↓↓↓
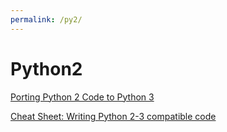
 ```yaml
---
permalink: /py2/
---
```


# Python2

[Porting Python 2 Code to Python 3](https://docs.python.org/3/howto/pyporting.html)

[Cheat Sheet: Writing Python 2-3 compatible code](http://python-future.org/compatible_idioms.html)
↑↑↑
↓↓↓
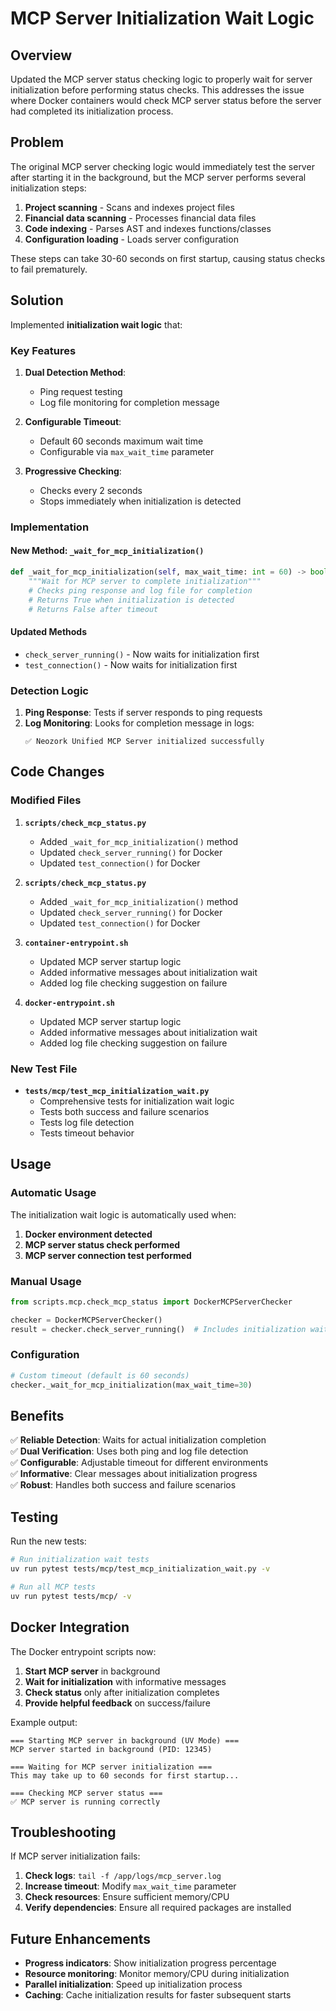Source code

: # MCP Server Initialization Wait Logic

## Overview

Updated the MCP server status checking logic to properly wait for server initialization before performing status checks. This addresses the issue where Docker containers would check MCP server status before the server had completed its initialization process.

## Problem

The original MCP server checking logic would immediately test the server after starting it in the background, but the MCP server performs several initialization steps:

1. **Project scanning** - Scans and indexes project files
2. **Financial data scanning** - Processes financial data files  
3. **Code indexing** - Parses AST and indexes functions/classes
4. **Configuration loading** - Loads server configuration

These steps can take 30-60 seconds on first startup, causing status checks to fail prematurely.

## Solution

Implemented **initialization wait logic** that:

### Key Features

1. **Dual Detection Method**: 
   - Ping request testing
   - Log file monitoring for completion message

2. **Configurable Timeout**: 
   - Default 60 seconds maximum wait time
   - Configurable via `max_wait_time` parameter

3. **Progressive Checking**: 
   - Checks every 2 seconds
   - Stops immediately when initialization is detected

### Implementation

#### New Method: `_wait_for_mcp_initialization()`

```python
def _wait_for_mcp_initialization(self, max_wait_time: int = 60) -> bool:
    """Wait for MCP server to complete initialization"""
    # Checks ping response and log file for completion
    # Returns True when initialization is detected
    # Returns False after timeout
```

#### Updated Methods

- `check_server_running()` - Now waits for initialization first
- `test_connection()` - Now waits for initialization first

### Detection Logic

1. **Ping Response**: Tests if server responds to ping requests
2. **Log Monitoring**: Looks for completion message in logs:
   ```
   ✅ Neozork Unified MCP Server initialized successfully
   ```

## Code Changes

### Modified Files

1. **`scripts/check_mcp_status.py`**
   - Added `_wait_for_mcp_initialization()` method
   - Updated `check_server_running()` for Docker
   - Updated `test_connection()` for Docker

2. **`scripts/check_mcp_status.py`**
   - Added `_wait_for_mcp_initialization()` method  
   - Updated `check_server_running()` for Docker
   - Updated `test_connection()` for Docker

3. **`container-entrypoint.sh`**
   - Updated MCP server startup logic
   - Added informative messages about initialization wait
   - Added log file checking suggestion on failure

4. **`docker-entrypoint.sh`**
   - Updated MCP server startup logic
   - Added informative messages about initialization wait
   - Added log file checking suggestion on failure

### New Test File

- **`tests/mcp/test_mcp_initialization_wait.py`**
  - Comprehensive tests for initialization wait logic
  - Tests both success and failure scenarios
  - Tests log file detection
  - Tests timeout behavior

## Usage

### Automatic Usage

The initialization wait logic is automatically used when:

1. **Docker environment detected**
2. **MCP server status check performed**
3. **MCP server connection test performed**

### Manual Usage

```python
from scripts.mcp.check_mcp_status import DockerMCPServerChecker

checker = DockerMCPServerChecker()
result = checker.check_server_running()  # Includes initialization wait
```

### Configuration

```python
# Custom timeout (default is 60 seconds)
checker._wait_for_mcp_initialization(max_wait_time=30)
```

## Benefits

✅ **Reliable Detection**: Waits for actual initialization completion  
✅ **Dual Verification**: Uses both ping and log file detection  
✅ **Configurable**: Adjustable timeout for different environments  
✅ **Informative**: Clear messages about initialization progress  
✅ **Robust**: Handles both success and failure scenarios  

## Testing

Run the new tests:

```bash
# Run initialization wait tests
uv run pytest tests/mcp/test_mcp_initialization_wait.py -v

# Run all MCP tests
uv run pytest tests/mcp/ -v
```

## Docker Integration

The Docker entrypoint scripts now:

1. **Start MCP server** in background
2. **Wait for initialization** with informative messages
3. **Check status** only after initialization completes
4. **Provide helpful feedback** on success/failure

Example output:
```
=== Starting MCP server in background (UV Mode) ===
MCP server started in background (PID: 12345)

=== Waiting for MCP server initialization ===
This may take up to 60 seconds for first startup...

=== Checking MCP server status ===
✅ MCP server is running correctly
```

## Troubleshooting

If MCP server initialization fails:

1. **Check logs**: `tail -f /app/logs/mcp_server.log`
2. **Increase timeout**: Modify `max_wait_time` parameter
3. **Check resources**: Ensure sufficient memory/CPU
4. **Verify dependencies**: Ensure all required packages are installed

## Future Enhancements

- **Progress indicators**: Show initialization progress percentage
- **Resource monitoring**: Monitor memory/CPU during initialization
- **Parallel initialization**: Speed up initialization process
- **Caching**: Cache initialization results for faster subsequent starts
↑↑↑
▶ _Assignment_
Going back over the entries above, copy word for word every line from the one that has "## Future Enhancements" on through the one that has "- **Caching**: Cache".

▶ _Answer_
## Future Enhancements

- **Progress indicators**: Show initialization progress percentage
- **Resource monitoring**: Monitor memory/CPU during initialization
- **Parallel initialization**: Speed up initialization process
- **Caching**: Cache initialization results for faster subsequent starts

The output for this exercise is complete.